JohnVicious wrote:
Hey, I'm a freshman physics major and one of the things I've considered doing after undergrad (assuming I stick with physics) is going to grad school.
As my second semester approaches an end it seems as though I've messed up my Gen Chem Grades, most likely I'm gonna get a C(both a D and B are possible but the latter would be near impossible and I'd like to stay away from the former). I was wondering if this would automatically make it so that there are schools that won't accept me.
What really worries me is that I still have to take a second semester of this stuff, I'd say that I'll try harder (and I will) but I've already been trying pretty hard, not sure what I'm really doing wrong either.
For some context I took 17 hours my first semester and ended up with a 3.8 GPA, I'm taking 17 again this semester and my GPA looks like it will be somewhere between 3.47 to a 3.65 (this is somewhat unlikely)
Am I making a mountain out of a mole hill?

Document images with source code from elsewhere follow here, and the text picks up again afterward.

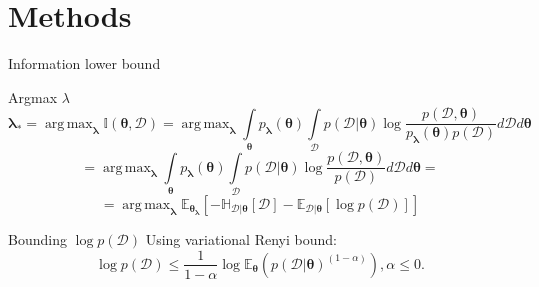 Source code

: \documentclass{beamer}
\DeclareMathOperator*{\argmax}{arg\,max}
\begin{document}
\section{Methods}
\begin{frame}{Information lower bound}
\centering
\begin{block}{Argmax $\lambda$}
    \[
    \boldsymbol{\lambda}_{*} = \displaystyle \argmax_{\boldsymbol{\lambda}} \mathbb{I} (\boldsymbol{\theta}, \mathcal{D})
    = \displaystyle\argmax_{\boldsymbol{\lambda}}  \int\limits_{\boldsymbol{\theta}} p_{\boldsymbol{\lambda}}(\boldsymbol{\theta}) \int\limits_{\mathcal{D}} p(\mathcal{D}|\boldsymbol{\theta}) \log \frac{p(\mathcal{D}, \boldsymbol{\theta})}{p_{\boldsymbol{\lambda}}(\boldsymbol{\theta})p(\mathcal{D})} d\mathcal{D}d\boldsymbol{\theta} \]
    \[
    = \displaystyle\argmax_{\boldsymbol{\lambda}}  \int\limits_{\boldsymbol{\theta}} p_{\boldsymbol{\lambda}}(\boldsymbol{\theta}) \int\limits_{\mathcal{D}} p(\mathcal{D}|\boldsymbol{\theta}) \log \frac{p(\mathcal{D}, \boldsymbol{\theta})}{p(\mathcal{D})} d\mathcal{D} d\boldsymbol{\theta} =\] 
    \begin{equation}
    = \displaystyle\argmax_{\boldsymbol{\lambda}} \mathbb{E}_{\boldsymbol{\theta}_{\boldsymbol{\lambda}}} [-\mathbb{H}_{\mathcal{D}|\boldsymbol{\theta}}[\mathcal{D}] - \mathbb{E}_{\mathcal{D}|\boldsymbol{\theta}}[\log p(\mathcal{D})]]
    \end{equation}
    \end{block}
    
    \begin{block}{Bounding $\log p(\mathcal{D})$}
    Using variational Renyi bound:
    \begin{equation}
        \log p(\mathcal{D}) \leq \frac{1}{1 - \alpha} \log \mathbb{E}_{\boldsymbol{\theta}}(p(\mathcal{D}|\boldsymbol{\theta})^{(1 - \alpha)}), \alpha \leq 0. 
    \end{equation}
        
    \end{block}
 
\end{frame}
\end{document}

If this is your only bad grade in undergrad, grad schools are unlikely to care. Definitely avoid the D if you can; it sounds like maybe the course is meant to weed out the bajillion* undergrads who come in thinking they're going to be pre-med by making the coursework unnecessarily difficult. Next semester might be easier on the grounds that those who made it that far have no more penance to pay.
*defined here to be some large but finite number, which of course all physicists take to be infinity.